Some Junkie Cosmonaut: luna1580: Some Junkie Cosmonaut: Outshined_One: Mangoose: There has been recent backlash against this practice and people have been trying to push those wines because "it's a true expression of the terroir." Again, they taste like and smell like gasoline. So, no. No thanks.

Anyone that uses that phrase seriously is just telling me it actually tastes like ass but they've stockholmed themselves into liking it - they're just looking for new cultists.  Pass

hey now, dry rieslings taste really good!

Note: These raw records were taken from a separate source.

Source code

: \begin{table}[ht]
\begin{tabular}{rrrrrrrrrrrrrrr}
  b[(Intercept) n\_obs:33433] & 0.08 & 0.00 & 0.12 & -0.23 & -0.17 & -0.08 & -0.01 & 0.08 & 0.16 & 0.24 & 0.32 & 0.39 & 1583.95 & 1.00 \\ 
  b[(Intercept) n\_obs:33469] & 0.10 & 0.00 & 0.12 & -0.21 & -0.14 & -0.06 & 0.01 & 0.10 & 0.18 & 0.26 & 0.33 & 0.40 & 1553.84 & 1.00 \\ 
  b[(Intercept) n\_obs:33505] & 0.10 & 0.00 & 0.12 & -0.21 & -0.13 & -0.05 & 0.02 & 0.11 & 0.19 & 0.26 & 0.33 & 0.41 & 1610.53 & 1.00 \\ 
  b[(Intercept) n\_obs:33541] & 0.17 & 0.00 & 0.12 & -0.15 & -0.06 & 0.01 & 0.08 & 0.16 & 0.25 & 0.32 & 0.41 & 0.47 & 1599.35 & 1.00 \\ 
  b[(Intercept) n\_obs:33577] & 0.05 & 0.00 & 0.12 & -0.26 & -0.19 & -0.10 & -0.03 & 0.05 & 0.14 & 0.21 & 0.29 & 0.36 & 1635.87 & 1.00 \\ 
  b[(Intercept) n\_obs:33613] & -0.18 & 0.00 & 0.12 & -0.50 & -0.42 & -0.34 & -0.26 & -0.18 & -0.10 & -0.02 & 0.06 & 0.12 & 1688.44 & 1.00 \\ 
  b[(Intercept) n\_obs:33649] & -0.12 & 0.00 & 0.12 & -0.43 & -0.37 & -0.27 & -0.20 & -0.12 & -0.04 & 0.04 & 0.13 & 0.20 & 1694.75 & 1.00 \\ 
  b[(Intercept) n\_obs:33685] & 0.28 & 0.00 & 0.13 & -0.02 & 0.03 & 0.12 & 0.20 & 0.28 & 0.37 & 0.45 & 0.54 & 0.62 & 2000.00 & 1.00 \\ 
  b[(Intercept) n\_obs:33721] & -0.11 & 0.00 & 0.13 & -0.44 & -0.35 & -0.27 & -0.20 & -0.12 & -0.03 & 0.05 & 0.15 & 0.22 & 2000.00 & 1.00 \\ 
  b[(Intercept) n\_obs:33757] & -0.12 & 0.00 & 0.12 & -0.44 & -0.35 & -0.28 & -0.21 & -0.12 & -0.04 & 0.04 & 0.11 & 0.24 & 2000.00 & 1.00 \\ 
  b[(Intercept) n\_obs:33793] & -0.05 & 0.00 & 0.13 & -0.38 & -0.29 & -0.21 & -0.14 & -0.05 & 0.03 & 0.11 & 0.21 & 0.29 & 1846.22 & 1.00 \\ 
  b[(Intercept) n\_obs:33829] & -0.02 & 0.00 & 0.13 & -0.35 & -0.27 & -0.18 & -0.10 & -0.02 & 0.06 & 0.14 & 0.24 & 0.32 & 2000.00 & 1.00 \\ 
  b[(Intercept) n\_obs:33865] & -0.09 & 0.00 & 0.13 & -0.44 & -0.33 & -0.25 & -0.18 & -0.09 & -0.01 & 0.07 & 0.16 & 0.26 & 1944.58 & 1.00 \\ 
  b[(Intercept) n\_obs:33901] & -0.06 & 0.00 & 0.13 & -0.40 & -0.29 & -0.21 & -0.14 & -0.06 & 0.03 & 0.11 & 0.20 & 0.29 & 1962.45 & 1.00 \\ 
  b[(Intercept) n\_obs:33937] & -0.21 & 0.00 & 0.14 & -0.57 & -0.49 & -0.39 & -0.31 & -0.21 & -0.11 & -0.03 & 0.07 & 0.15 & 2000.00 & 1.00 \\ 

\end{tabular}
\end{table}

You're right!  Riesling is my second god, just below Gewürztraminer.  But that doesn't change the fact that people that try to play "part of the terroir" games are usually either as outlined above, or they're trying to sell you some nonsense.  See also anything described using the words "amusing presumption."


They're both excellent to cook with.
 
2023-01-14 3:55:23 AM  

NINEv2: Some Junkie Cosmonaut: luna1580: Some Junkie Cosmonaut: Outshined_One: Mangoose: There has been recent backlash against this practice and people have been trying to push those wines because "it's a true expression of the terroir." Again, they taste like and smell like gasoline. So, no. No thanks.

Anyone that uses that phrase seriously is just telling me it actually tastes like ass but they've stockholmed themselves into liking it - they're just looking for new cultists.  Pass

hey now, dry rieslings taste really good!

You're right!  Riesling is my second god, just below Gewürztraminer.  But that doesn't change the fact that people that try to play "part of the terroir" games are usually either as outlined above, or they're trying to sell you some nonsense.  See also anything described using the words "amusing presumption."

They're both excellent to cook with.


I'd just end up drinking it before it went in the food
 
2023-01-15 1:15:50 AM  

Exluddite: [YouTube video: Australian Table Wine]


"Compared favorably to a Welsh carrot" made me laugh so hard I lost my balance and tripped over the cat.